Monday, January 22, 2007

Chairman Mao Hometown-style Food

A quick update on a restaurant I frequent and enjoy: Chairman Mao's Hometown-style Food!



I've mentioned before that Mao Zedong's picture is a little rare to be seen in Shanghai, outside of paper money and products aimed at tourists. There are other places you can half-expect to see it though, and one of them is at Hunanese Restaurants - Mao Zedong was born and raised in Hunan province. While most restaurants don't specify Mao Zedong in the name, a fair number will have a prominent painting of Mao:



From what I understand, Mao Zedong repped the HN his entire life, speaking Hunan dialect (not Mandarin) and eating mostly Hunanese food. In that regards I bear a striking resemblance to Mao Zedong, as I tend to eat Hunanese food four or five times a week. I prefer the stronger flavors of Hunan food to Shanghai-style food. It's much like neighboring Sichuanese food, except Shanghai's Sichuanese food is generally over-adapted to Shanghai tastes.

This talk of different cuisines brings up a point: the difference between Chinese region's cuisines can be very substantial, with Northerners eating lots of noodles, and Cantonese eating anything that moves. Actually I went to the restaurant with a few people, one of them born and raised in the far North of China. I figured I'd just let her order, being Chinese she would have a better idea of what to get. But, she wasn't even familiar with 75% of what was on the menu!



You can see from above, it's chicken soup, some garlic sprouts with pork, some really fatty meat - I was told it's good for your brain, and that it was Mao Zedong's favorite food, huh! Oh yeah, being winter time and all, they have dog dry hot pot, where the dog meat is roasted in a pan over a fire. I want to try it, but the people I'm with keep refusing.

From the picture below, definitely the thing I like least about Chinese food is that they often serve the bones intact with the meat. You're expected to put it all in your mouth and spit out the bones, it's a gross and slow process. That was true in Oakland as well, I would just not order those sorts of dishes, nobody complained. Now my "no small bones" policy is a bit of a pet peeve for the people I eat food with!

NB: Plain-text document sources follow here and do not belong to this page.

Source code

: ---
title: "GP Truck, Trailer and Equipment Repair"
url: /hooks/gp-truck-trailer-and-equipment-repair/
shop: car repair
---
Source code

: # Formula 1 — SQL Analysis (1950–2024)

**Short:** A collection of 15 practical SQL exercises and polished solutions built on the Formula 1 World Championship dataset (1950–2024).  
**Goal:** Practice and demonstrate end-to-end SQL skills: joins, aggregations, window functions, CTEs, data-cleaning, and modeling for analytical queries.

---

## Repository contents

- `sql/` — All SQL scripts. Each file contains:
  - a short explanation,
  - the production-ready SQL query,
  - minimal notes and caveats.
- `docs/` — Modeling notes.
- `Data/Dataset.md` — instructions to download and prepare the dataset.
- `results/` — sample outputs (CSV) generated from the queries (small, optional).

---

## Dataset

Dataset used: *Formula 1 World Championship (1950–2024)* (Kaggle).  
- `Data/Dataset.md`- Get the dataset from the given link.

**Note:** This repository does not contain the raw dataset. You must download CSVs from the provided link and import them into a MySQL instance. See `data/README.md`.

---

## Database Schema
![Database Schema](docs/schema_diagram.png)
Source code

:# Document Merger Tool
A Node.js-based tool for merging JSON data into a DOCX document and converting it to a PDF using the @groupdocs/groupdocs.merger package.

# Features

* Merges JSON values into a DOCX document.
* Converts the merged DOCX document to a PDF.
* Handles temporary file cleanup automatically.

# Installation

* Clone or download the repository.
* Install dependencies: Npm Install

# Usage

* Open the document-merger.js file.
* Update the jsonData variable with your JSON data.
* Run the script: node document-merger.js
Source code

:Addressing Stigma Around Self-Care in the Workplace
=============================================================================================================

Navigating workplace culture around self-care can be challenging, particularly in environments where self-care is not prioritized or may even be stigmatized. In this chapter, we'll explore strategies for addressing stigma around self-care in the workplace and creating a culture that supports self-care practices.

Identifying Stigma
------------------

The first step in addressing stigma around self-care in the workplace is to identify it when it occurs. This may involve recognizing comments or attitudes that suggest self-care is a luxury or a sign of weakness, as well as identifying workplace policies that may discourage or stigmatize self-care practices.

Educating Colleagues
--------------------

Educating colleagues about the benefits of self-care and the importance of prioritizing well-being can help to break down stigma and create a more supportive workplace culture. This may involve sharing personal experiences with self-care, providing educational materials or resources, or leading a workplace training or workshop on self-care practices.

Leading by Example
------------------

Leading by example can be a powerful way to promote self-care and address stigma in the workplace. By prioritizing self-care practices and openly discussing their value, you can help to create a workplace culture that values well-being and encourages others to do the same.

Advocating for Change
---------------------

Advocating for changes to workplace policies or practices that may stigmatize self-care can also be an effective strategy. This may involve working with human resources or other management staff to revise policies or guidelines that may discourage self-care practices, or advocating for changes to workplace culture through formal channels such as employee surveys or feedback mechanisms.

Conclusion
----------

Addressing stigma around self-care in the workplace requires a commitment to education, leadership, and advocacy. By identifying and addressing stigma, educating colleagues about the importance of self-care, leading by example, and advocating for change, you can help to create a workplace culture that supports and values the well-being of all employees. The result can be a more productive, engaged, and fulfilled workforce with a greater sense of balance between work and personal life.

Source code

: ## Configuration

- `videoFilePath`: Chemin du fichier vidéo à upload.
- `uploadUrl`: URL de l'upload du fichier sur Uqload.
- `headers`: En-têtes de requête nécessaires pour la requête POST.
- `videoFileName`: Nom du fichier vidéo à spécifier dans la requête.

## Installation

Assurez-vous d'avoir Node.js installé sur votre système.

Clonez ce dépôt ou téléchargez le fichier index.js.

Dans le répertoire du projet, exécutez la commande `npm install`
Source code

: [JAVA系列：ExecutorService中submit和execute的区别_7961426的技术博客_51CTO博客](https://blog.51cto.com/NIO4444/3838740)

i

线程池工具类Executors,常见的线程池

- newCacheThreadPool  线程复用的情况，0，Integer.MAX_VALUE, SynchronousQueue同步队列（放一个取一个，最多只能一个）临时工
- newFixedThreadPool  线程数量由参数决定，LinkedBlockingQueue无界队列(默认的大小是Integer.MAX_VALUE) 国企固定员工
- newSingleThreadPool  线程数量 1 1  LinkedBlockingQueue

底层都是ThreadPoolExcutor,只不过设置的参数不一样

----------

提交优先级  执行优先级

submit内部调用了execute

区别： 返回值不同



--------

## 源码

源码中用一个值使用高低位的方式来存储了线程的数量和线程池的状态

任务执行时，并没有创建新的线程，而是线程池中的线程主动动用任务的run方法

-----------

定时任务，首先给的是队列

The restaurant isn't my favorite Hunanese place - actually there's a much better one immediate to my apartment. But I like the casual atmosphere, the food is pretty good (if a little inconsistent), and I usually end up spending less that $5. And most importantly, it's right near the busy People's Square, on Yunnan Lu near Fuzhou Lu - whereas the other area restaurants I know either aren't that good or aren't that cheap. Oh, and it has a mostly-translated English menu, if this update interests anybody enough to check it out.